A Classic Re-post from 2005
I slept outside in a tent with the boys this weekend. The weather was ideal to sleep outdoors. The air was cool but not at all cold. The sky was clear. We enjoyed a fire each night including s’mores and a good-natured jumbo marshmallow war. We slept as well as you can on the hard ground, but well enough to sleep in until awakened as I suppose our Creator intended, by the first light of morning through branches of oak and pine and the natural music of birdsong.
One of the things that keeps me young is a long list of things I intend to do running just below the level of conscious thought in my mind. Some of those things are important and momentous. Others are simple but not less important in their own way. I was reminded of one Sunday morning at dawn. It was a beautiful birdsong too rich and musical for me to describe with a pen.
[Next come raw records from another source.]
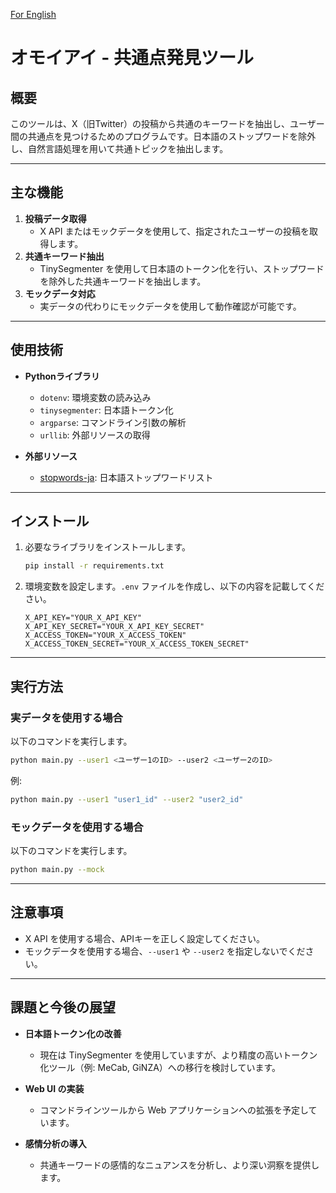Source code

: [For English](https://github.com/Syogo-Suganoya/TweetMate/blob/main/README.md)

# オモイアイ - 共通点発見ツール

## 概要

このツールは、X（旧Twitter）の投稿から共通のキーワードを抽出し、ユーザー間の共通点を見つけるためのプログラムです。日本語のストップワードを除外し、自然言語処理を用いて共通トピックを抽出します。

---

## 主な機能

1. **投稿データ取得**
   - X API またはモックデータを使用して、指定されたユーザーの投稿を取得します。
2. **共通キーワード抽出**
   - TinySegmenter を使用して日本語のトークン化を行い、ストップワードを除外した共通キーワードを抽出します。
3. **モックデータ対応**
   - 実データの代わりにモックデータを使用して動作確認が可能です。

---

## 使用技術

- **Pythonライブラリ**
  - `dotenv`: 環境変数の読み込み
  - `tinysegmenter`: 日本語トークン化
  - `argparse`: コマンドライン引数の解析
  - `urllib`: 外部リソースの取得

- **外部リソース**
  - [stopwords-ja](https://github.com/stopwords-iso/stopwords-ja): 日本語ストップワードリスト

---

## インストール

1. 必要なライブラリをインストールします。

    ```bash
    pip install -r requirements.txt
    ```

2. 環境変数を設定します。`.env` ファイルを作成し、以下の内容を記載してください。

    ```env
    X_API_KEY="YOUR_X_API_KEY"
    X_API_KEY_SECRET="YOUR_X_API_KEY_SECRET"
    X_ACCESS_TOKEN="YOUR_X_ACCESS_TOKEN"
    X_ACCESS_TOKEN_SECRET="YOUR_X_ACCESS_TOKEN_SECRET"
    ```

---

## 実行方法

### 実データを使用する場合

以下のコマンドを実行します。

```bash
python main.py --user1 <ユーザー1のID> --user2 <ユーザー2のID>
```

例:

```bash
python main.py --user1 "user1_id" --user2 "user2_id"
```

### モックデータを使用する場合

以下のコマンドを実行します。

```bash
python main.py --mock
```

---

## 注意事項

- X API を使用する場合、APIキーを正しく設定してください。
- モックデータを使用する場合、`--user1` や `--user2` を指定しないでください。

---

## 課題と今後の展望

- **日本語トークン化の改善**
  - 現在は TinySegmenter を使用していますが、より精度の高いトークン化ツール（例: MeCab, GiNZA）への移行を検討しています。

- **Web UI の実装**
  - コマンドラインツールから Web アプリケーションへの拡張を予定しています。

- **感情分析の導入**
  - 共通キーワードの感情的なニュアンスを分析し、より深い洞察を提供します。
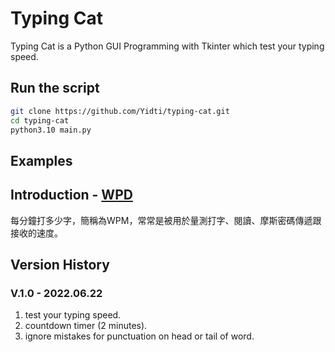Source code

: # Typing Cat

Typing Cat is a Python GUI Programming with Tkinter which test your typing speed.

## Run the script

```sh
git clone https://github.com/Yidti/typing-cat.git
cd typing-cat
python3.10 main.py
```

## Examples

[//]: # (![sample-1]&#40;https://github.com/Yidti/watermarking-cat/blob/master/sample/sample-1.png&#41;)

[//]: # (![sample-2]&#40;https://github.com/Yidti/watermarking-cat/blob/master/sample/sample-2.png&#41;)

## Introduction - [WPD](https://en.wikipedia.org/wiki/Words_per_minute)

每分鐘打多少字，簡稱為WPM，常常是被用於量測打字、閱讀、摩斯密碼傳遞跟接收的速度。

## Version History

### V.1.0 - 2022.06.22

1. test your typing speed.
2. countdown timer (2 minutes).
3. ignore mistakes for punctuation on head or tail of word.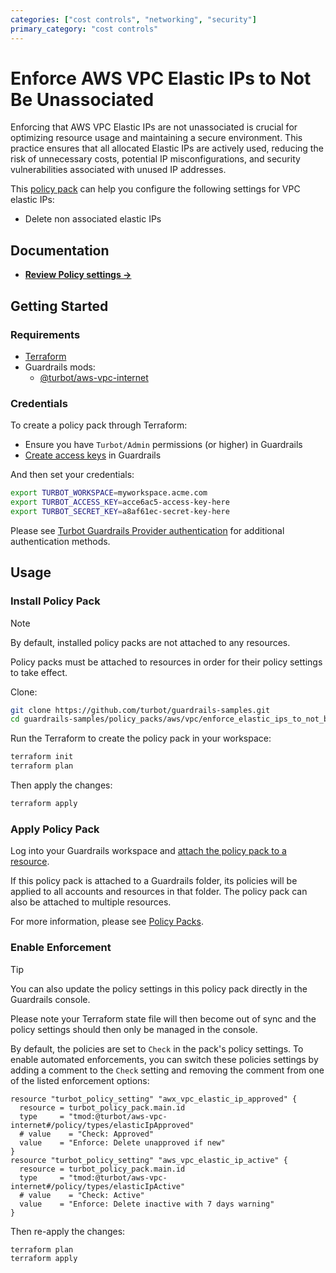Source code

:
 ```yaml
---
categories: ["cost controls", "networking", "security"]
primary_category: "cost controls"
---
```


# Enforce AWS VPC Elastic IPs to Not Be Unassociated

Enforcing that AWS VPC Elastic IPs are not unassociated is crucial for optimizing resource usage and maintaining a secure environment. This practice ensures that all allocated Elastic IPs are actively used, reducing the risk of unnecessary costs, potential IP misconfigurations, and security vulnerabilities associated with unused IP addresses.

This [policy pack](https://turbot.com/guardrails/docs/concepts/policy-packs) can help you configure the following settings for VPC elastic IPs:

- Delete non associated elastic IPs

## Documentation

- **[Review Policy settings →](https://hub.guardrails.turbot.com/policy-packs/aws_vpc_enforce_elastic_ips_to_not_be_unassociated/settings)**

## Getting Started

### Requirements

- [Terraform](https://developer.hashicorp.com/terraform/install)
- Guardrails mods:
  - [@turbot/aws-vpc-internet](https://hub.guardrails.turbot.com/mods/aws/mods/aws-vpc-internet)

### Credentials

To create a policy pack through Terraform:

- Ensure you have `Turbot/Admin` permissions (or higher) in Guardrails
- [Create access keys](https://turbot.com/guardrails/docs/guides/iam/access-keys#generate-a-new-guardrails-api-access-key) in Guardrails

And then set your credentials:

```sh
export TURBOT_WORKSPACE=myworkspace.acme.com
export TURBOT_ACCESS_KEY=acce6ac5-access-key-here
export TURBOT_SECRET_KEY=a8af61ec-secret-key-here
```

Please see [Turbot Guardrails Provider authentication](https://registry.terraform.io/providers/turbot/turbot/latest/docs#authentication) for additional authentication methods.

## Usage

### Install Policy Pack

> [!NOTE]
> By default, installed policy packs are not attached to any resources.
>
> Policy packs must be attached to resources in order for their policy settings to take effect.

Clone:

```sh
git clone https://github.com/turbot/guardrails-samples.git
cd guardrails-samples/policy_packs/aws/vpc/enforce_elastic_ips_to_not_be_unassociated
```

Run the Terraform to create the policy pack in your workspace:

```sh
terraform init
terraform plan
```

Then apply the changes:

```sh
terraform apply
```

### Apply Policy Pack

Log into your Guardrails workspace and [attach the policy pack to a resource](https://turbot.com/guardrails/docs/guides/policy-packs#attach-a-policy-pack-to-a-resource).

If this policy pack is attached to a Guardrails folder, its policies will be applied to all accounts and resources in that folder. The policy pack can also be attached to multiple resources.

For more information, please see [Policy Packs](https://turbot.com/guardrails/docs/concepts/policy-packs).

### Enable Enforcement

> [!TIP]
> You can also update the policy settings in this policy pack directly in the Guardrails console.
>
> Please note your Terraform state file will then become out of sync and the policy settings should then only be managed in the console.

By default, the policies are set to `Check` in the pack's policy settings. To enable automated enforcements, you can switch these policies settings by adding a comment to the `Check` setting and removing the comment from one of the listed enforcement options:

```hcl
resource "turbot_policy_setting" "awx_vpc_elastic_ip_approved" {
  resource = turbot_policy_pack.main.id
  type     = "tmod:@turbot/aws-vpc-internet#/policy/types/elasticIpApproved"
  # value    = "Check: Approved"
  value    = "Enforce: Delete unapproved if new"
}
resource "turbot_policy_setting" "aws_vpc_elastic_ip_active" {
  resource = turbot_policy_pack.main.id
  type     = "tmod:@turbot/aws-vpc-internet#/policy/types/elasticIpActive"
  # value    = "Check: Active"
  value    = "Enforce: Delete inactive with 7 days warning"
}
```

Then re-apply the changes:

```sh
terraform plan
terraform apply
```
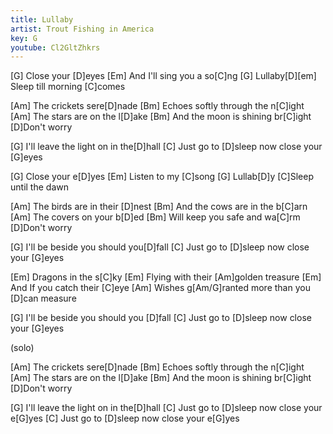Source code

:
 ```yaml
---
title: Lullaby
artist: Trout Fishing in America
key: G
youtube: Cl2GltZhkrs
---
```


[G] Close your [D]eyes
[Em] And I'll sing you a so[C]ng
[G] Lullaby[D][em] Sleep till morning [C]comes

[Am] The crickets sere[D]nade
[Bm] Echoes softly through the n[C]ight
[Am] The stars are on the l[D]ake
[Bm] And the moon is shining br[C]ight [D]Don't worry

[G] I'll leave the light on in the[D]hall
[C] Just go to [D]sleep now close your [G]eyes

[G] Close your e[D]yes
[Em] Listen to my [C]song
[G] Lullab[D]y
[C]Sleep until the dawn

[Am] The birds are in their [D]nest
[Bm] And the cows are in the b[C]arn
[Am] The covers on your b[D]ed
[Bm] Will keep you safe and wa[C]rm [D]Don't worry

[G] I'll be beside you should you[D]fall
[C] Just go to [D]sleep now close your [G]eyes

[Em] Dragons in the s[C]ky
[Em] Flying with their [Am]golden treasure
[Em] And If you catch their [C]eye
[Am] Wishes g[Am/G]ranted more than you [D]can measure

[G] I'll be beside you should you [D]fall
[C] Just go to [D]sleep now close your [G]eyes

(solo)

[Am] The crickets sere[D]nade
[Bm] Echoes softly through the n[C]ight
[Am] The stars are on the l[D]ake
[Bm] And the moon is shining br[C]ight [D]Don't worry

[G] I'll leave the light on in the[D]hall
[C] Just go to [D]sleep now close your e[G]yes
[C] Just go to [D]sleep now close your e[G]yes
That is when I was reminded of a simple project that has been waiting patiently on my list for a few years.
I would like to learn to identify birds and their songs. Maybe it was one of my mentors, Vance Havner, who first stirred this desire in me, in fact I am sure it was. Havner loved to describe his walks outdoors wherever he was preaching. It was rare for him to describe any time outdoors without some illusion to birds or birdsong.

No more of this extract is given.